▸ WHAT IS EXPECTED: Report back every line of the entries that contains "thumb", exactly as written.

▸ EXCERPTED RECORDS:
* * * *

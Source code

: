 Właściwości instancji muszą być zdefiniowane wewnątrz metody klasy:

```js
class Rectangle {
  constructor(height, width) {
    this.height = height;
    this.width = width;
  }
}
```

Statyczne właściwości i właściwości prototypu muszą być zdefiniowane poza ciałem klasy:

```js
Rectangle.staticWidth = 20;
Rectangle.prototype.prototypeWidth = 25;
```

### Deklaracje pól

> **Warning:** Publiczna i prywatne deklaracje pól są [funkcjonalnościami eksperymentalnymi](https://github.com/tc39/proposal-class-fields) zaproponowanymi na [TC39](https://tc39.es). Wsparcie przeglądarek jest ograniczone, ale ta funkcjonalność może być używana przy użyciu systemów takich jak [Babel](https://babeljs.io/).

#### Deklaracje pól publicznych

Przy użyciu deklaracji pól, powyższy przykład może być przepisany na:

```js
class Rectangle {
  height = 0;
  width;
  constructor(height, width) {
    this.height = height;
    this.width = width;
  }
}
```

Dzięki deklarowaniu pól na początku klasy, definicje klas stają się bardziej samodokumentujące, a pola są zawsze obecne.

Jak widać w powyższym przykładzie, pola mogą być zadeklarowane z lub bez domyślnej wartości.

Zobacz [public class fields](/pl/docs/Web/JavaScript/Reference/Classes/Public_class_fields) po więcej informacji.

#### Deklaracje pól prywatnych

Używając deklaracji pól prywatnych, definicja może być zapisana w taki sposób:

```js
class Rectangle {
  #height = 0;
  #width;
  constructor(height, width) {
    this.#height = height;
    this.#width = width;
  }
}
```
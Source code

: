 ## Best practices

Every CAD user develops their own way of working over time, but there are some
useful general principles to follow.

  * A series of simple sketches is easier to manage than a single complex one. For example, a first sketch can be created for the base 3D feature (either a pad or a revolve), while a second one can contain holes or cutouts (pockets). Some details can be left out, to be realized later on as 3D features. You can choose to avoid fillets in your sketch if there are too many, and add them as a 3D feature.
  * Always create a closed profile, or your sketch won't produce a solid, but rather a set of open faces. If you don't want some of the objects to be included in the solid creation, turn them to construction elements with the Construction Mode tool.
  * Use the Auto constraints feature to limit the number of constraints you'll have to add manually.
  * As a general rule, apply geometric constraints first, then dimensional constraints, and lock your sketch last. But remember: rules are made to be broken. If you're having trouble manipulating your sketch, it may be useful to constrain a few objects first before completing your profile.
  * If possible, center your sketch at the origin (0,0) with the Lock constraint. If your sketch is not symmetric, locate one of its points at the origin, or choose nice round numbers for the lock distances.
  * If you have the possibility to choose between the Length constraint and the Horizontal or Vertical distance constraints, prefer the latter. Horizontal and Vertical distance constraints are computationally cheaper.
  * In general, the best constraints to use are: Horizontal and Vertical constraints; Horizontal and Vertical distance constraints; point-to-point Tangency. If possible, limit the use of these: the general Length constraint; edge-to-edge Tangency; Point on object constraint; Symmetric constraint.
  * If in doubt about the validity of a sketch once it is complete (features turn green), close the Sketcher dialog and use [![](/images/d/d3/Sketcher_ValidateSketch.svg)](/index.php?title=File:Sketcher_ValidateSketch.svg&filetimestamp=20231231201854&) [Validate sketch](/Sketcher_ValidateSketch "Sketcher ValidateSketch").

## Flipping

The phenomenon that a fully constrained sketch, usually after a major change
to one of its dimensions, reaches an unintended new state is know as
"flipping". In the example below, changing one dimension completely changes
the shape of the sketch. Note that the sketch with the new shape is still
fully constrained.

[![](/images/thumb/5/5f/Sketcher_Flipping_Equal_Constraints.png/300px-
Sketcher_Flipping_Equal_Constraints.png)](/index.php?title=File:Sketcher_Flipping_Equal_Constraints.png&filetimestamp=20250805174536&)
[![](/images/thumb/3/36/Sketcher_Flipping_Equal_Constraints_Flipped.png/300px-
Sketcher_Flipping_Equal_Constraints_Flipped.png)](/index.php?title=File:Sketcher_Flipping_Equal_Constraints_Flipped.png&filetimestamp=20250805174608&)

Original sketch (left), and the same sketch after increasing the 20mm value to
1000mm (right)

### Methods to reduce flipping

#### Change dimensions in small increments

* * * *

▸ RESPONSE TO THE TASK:
[![](/images/thumb/5/5f/Sketcher_Flipping_Equal_Constraints.png/300px-
[![](/images/thumb/3/36/Sketcher_Flipping_Equal_Constraints_Flipped.png/300px-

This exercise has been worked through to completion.